Reflections of the WHS Student Body President
Maddie Quiroga has lived in Murphy for 14 years. During her freshman year at Wylie High School, she said, “I wasn’t involved in anything else and thought that being a part of student council would be a good way to get involved, so I decided to run for class historian.” She won that election. During her sophomore and junior years, she was elected as class president and this year, she was the Student Body President. She feels that being on the student council has allowed her to get to know the staff really well. She said, “I’ve spent a lot of time at the school and wouldn’t have it any other way. It’s fun to have answers for everything,”
This year, she celebrates the fact that in addition to many other activities, student council deliberately showed appreciation for some of the school staff, such as the janitors, bus drivers and cafeteria workers, who might not receive acts of appreciation on a regular basis. Every other month they did something special for this group like delivering cookies and lemonade to them on Valentines Day. She has also enjoyed watching the growth of members of student council as they have become more independent.

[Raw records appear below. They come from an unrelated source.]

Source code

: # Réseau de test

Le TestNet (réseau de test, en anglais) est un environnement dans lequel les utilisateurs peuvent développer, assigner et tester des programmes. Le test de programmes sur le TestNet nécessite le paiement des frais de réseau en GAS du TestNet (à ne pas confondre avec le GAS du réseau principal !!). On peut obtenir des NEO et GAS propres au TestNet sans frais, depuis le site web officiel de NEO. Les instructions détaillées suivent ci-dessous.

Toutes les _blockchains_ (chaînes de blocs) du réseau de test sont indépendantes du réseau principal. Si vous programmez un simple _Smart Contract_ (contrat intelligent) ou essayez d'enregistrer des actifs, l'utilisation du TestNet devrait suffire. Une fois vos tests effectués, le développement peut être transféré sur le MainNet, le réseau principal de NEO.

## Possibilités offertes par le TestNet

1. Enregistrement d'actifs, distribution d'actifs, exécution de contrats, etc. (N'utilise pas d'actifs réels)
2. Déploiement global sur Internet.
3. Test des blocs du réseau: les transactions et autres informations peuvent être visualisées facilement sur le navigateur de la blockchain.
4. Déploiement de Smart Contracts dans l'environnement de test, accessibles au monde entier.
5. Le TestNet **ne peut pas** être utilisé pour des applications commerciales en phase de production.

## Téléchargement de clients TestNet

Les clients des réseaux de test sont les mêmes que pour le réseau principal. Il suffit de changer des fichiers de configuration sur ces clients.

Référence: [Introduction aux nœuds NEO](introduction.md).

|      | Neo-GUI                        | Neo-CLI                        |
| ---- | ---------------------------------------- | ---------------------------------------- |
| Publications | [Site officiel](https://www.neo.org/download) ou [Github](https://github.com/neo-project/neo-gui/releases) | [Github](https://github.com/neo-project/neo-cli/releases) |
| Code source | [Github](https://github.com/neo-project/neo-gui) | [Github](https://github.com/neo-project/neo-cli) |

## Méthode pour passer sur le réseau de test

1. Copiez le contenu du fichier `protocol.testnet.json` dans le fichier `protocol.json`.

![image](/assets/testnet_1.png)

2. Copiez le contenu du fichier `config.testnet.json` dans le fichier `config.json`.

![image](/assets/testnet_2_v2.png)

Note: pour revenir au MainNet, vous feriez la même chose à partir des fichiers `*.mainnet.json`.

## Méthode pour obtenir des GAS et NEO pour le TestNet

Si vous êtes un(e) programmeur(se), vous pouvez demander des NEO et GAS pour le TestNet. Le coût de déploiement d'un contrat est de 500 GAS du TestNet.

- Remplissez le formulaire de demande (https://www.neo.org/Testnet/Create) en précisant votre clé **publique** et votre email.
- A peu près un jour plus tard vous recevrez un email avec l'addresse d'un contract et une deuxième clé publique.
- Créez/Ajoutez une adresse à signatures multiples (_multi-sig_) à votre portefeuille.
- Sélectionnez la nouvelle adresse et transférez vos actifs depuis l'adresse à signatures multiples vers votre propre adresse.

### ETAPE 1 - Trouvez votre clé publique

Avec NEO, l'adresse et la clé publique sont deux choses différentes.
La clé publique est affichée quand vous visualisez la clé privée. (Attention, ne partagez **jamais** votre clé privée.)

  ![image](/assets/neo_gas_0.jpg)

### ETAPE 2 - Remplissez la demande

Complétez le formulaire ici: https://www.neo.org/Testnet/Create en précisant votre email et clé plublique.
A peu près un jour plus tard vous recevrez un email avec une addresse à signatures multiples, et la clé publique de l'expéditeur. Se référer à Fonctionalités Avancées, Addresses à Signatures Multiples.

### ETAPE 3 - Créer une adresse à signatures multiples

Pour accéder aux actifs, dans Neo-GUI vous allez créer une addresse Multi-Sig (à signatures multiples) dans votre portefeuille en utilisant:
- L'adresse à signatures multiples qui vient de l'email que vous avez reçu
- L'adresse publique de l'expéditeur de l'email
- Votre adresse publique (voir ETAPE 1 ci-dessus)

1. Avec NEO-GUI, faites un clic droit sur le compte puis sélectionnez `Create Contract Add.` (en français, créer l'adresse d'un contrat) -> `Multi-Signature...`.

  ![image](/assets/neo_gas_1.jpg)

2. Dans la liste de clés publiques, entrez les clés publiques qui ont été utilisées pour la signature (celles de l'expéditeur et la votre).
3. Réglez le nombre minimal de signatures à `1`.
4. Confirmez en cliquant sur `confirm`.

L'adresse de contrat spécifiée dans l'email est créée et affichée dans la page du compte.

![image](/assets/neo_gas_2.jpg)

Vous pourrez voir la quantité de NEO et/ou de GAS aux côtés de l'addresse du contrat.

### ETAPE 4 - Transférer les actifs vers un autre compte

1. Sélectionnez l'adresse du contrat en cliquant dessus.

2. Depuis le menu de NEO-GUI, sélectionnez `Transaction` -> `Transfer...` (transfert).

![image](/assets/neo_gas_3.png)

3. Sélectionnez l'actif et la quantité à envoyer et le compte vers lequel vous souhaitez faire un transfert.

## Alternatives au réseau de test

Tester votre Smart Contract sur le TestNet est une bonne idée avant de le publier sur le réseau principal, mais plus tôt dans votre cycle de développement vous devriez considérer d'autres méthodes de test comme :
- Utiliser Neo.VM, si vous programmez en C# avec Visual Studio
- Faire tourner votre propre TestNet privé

She feels that over the last four years, she has learned to stand up for herself and others. She said, “My freshman year, I wouldn’t speak my mind. Now, if I see someone being done wrong, I’ll stand up for them. I’ve become bolder, in a good way. I can tell adults what is happening in a respectable way.”
Advice Quiroga gives to incoming freshman is, “Soak in the four years. Get involved right away. Try different things to make the most of the four years. I took AP physics and learned that I want to be an engineer. Challenge yourself with AP classes because it will boost your G.P.A.” Looking back on her school years, the only thing she wishes she had done differently was that she hadn’t procrastinated because it added unnecessary stress to her life.
She recalls the Birmingham Scholars, which are the top 10 ranked students at WHS, visiting her 8th grade class at Cooper Middle School. She remembers saying to herself that day, “I’m going to do that.” That goal was achieved. Extracurricular activities that she enjoyed include theater, National Honor Society, Police Club and working in the nursery at her church.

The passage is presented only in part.